WORLD WATCH LIST CASE STUDY: FARAYDOUN IN IRAQ

Iraq

When so-called Islamic State (IS) invaded northern Iraq, Iraqi Christians who fled had to leave everything behind. For Faraydoun and Bashar, that meant abandoning the factories they owned. It meant changing from thriving business owners to unemployed refugees. It was heart-breaking.

“When IS entered in, they left us with nothing, no relatives, no houses - they took everything and kicked us out,” Faryadoun says. He and his family ended up in Turkey, as refugees.

What is life like for Christians in Iraq?

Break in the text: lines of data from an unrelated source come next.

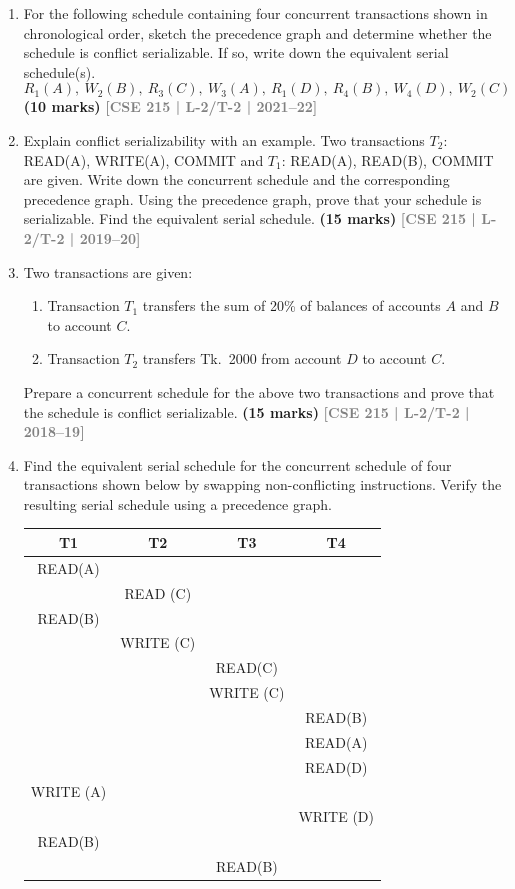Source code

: \documentclass[12pt]{article}
\newcommand{\yr}[1]{\hfill\textcolor{gray}{\small\textbf{[#1]}}}
\newcommand{\mk}[1]{\textcolor{orange!70!black}{\small\textbf{(#1 marks)}}}
\begin{document}
\begin{enumerate}
\item For the following schedule containing four concurrent transactions shown in chronological order, sketch the precedence graph and determine whether the schedule is conflict serializable. If so, write down the equivalent serial schedule(s).
\[R_1(A),\ W_2(B),\ R_3(C),\ W_3(A),\ R_1(D),\ R_4(B),\ W_4(D),\ W_2(C)\]
\mk{10} \yr{CSE 215 | L-2/T-2 | 2021--22}


\item Explain conflict serializability with an example. Two transactions $T_2$: READ(A), WRITE(A), COMMIT and $T_1$: READ(A), READ(B), COMMIT are given. Write down the concurrent schedule and the corresponding precedence graph. Using the precedence graph, prove that your schedule is serializable. Find the equivalent serial schedule.
\mk{15} \yr{CSE 215 | L-2/T-2 | 2019--20}


\item Two transactions are given:
\begin{enumerate}
  \item Transaction $T_1$ transfers the sum of 20\% of balances of accounts $A$ and $B$ to account $C$.
  \item Transaction $T_2$ transfers Tk.\ 2000 from account $D$ to account $C$.
\end{enumerate}
Prepare a concurrent schedule for the above two transactions and prove that the schedule is conflict serializable.
\mk{15} \yr{CSE 215 | L-2/T-2 | 2018--19}


\item Find the equivalent serial schedule for the concurrent schedule of four transactions shown below by swapping non-conflicting instructions. Verify the resulting serial schedule using a precedence graph.

\medskip
\begin{center}
\renewcommand{\arraystretch}{1.3} %
    \begin{tabular}{|c|c|c|c|}
        \hline
        \textbf{T1} & \textbf{T2} & \textbf{T3} & \textbf{T4} \\
        \hline
        READ(A) & & & \\
        \hline
        & READ (C) & & \\
        \hline
        READ(B) & & & \\
        \hline
        & WRITE (C) & & \\
        \hline
        & & READ(C) & \\
        \hline
        & & WRITE (C) & \\
        \hline
        & & & READ(B) \\
        \hline
        & & & READ(A) \\
        \hline
        & & & READ(D) \\
        \hline
        WRITE (A) & & & \\
        \hline
        & & & WRITE (D) \\
        \hline
        READ(B) & & & \\
        \hline
        & & READ(B) & \\
        \hline
    \end{tabular}
    

\end{center}
\end{enumerate}
\end{document}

Faraydoun had gone from being a successful businessman to an outsider who didn’t speak the language and couldn’t find work. When he eventually returned home, his house was in disarray and everything had gone. “Honestly, I cried. Looking at my children was difficult. When I remember that day, it is painful.”

Bashar faced very similar circumstances. He owned a factory in Mosul, working with his brothers. Things were going well until IS came. Soon he and his family were facing threats and harassment; some of his relatives were even killed.

“We left our houses, factories and everything. All we could take were our clothes.”

God kept Bashar and his family strong. “I teach my children that we must trust God in everything,” he says. “I can trust God in all times, whether good or bad.”

‘They don’t know me, but they trust me’

Thanks to your prayers and donations, the lives of Faraydoun and Bashar and their families have been transformed through microloans provided by Open Doors partners.

Faraydoun developed a fish farm with his loan and the income means his family can survive. Bashar was able to open and expand a shop. Escalating living expenses and rents in Iraq meant he couldn’t have done this without the help of Open Doors supporters, and he is grateful: “I’m very thankful to the supporters: they don’t know me, but they trust me,” says Bashar.

The microloans provided by Open Doors partners have been the difference between destitution and employment for these family men. Their loans are just two of 60 that have already been given in Iraq, bringing hope to many believers.